> [WHAT YOU NEED TO DO] Only the lines from the one that contains "### Prefer to" to the last line below, both included, should be transcribed. Pictures stay out of the copy.

> [ENTRIES PROVIDED]
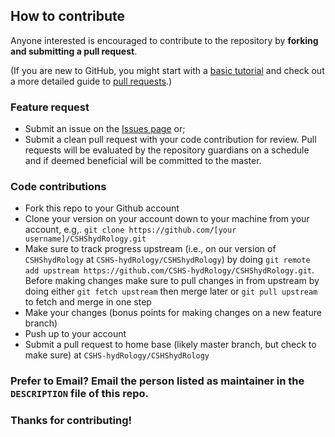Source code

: ## How to contribute
Anyone interested is encouraged to contribute to the repository by **forking and submitting a pull request**. 

(If you are new to GitHub, you might start with a [basic tutorial](https://help.github.com/articles/set-up-git) and  check out a more detailed guide to [pull requests](https://help.github.com/articles/using-pull-requests/).)



### Feature request

* Submit an issue on the [Issues page](https://github.com/CSHS-hydRology/CSHShydRology/issues) or;
* Submit a clean pull request with your code contribution for review. Pull requests will be evaluated by the repository guardians on a schedule and if deemed beneficial will be committed to the master.

### Code contributions

* Fork this repo to your Github account
* Clone your version on your account down to your machine from your account, e.g,. `git clone https://github.com/[your username]/CSHShydRology.git`
* Make sure to track progress upstream (i.e., on our version of `CSHShydRology` at `CSHS-hydRology/CSHShydRology`) by doing `git remote add upstream https://github.com/CSHS-hydRology/CSHShydRology.git`. Before making changes make sure to pull changes in from upstream by doing either `git fetch upstream` then merge later or `git pull upstream` to fetch and merge in one step
* Make your changes (bonus points for making changes on a new feature branch)
* Push up to your account
* Submit a pull request to home base (likely master branch, but check to make sure) at `CSHS-hydRology/CSHShydRology`

### Prefer to Email? Email the person listed as maintainer in the `DESCRIPTION` file of this repo.

### Thanks for contributing!
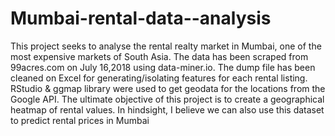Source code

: # Mumbai-rental-data--analysis

This project seeks to analyse the rental realty market in Mumbai, one of the most expensive markets of South Asia. The data has been scraped from 99acres.com on July 16,2018 using data-miner.io. The dump file has been cleaned on Excel for generating/isolating features for each rental listing. RStudio & ggmap library were used to get geodata for the locations from the Google API. The ultimate objective of this project is to create a geographical heatmap of rental values. In hindsight, I believe we can also use this dataset to predict rental prices in Mumbai
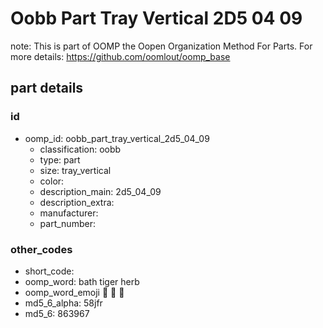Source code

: # Oobb Part Tray Vertical 2D5 04 09  

note: This is part of OOMP the Oopen Organization Method For Parts. For more details: https://github.com/oomlout/oomp_base

##  part details





### id
* oomp_id: oobb_part_tray_vertical_2d5_04_09
  * classification: oobb
  * type: part
  * size: tray_vertical
  * color: 
  * description_main: 2d5_04_09
  * description_extra: 
  * manufacturer: 
  * part_number: 

### other_codes
* short_code: 
* oomp_word: bath tiger herb
* oomp_word_emoji :bath: :tiger: :herb:
* md5_6_alpha: 58jfr
* md5_6: 863967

> [TASK RESPONSE]
### Prefer to Email? Email the person listed as maintainer in the `DESCRIPTION` file of this repo.

### Thanks for contributing!
Source code

: # Mumbai-rental-data--analysis

This project seeks to analyse the rental realty market in Mumbai, one of the most expensive markets of South Asia. The data has been scraped from 99acres.com on July 16,2018 using data-miner.io. The dump file has been cleaned on Excel for generating/isolating features for each rental listing. RStudio & ggmap library were used to get geodata for the locations from the Google API. The ultimate objective of this project is to create a geographical heatmap of rental values. In hindsight, I believe we can also use this dataset to predict rental prices in Mumbai
Source code

: # Oobb Part Tray Vertical 2D5 04 09  

note: This is part of OOMP the Oopen Organization Method For Parts. For more details: https://github.com/oomlout/oomp_base

##  part details





### id
* oomp_id: oobb_part_tray_vertical_2d5_04_09
  * classification: oobb
  * type: part
  * size: tray_vertical
  * color: 
  * description_main: 2d5_04_09
  * description_extra: 
  * manufacturer: 
  * part_number: 

### other_codes
* short_code: 
* oomp_word: bath tiger herb
* oomp_word_emoji :bath: :tiger: :herb:
* md5_6_alpha: 58jfr
* md5_6: 863967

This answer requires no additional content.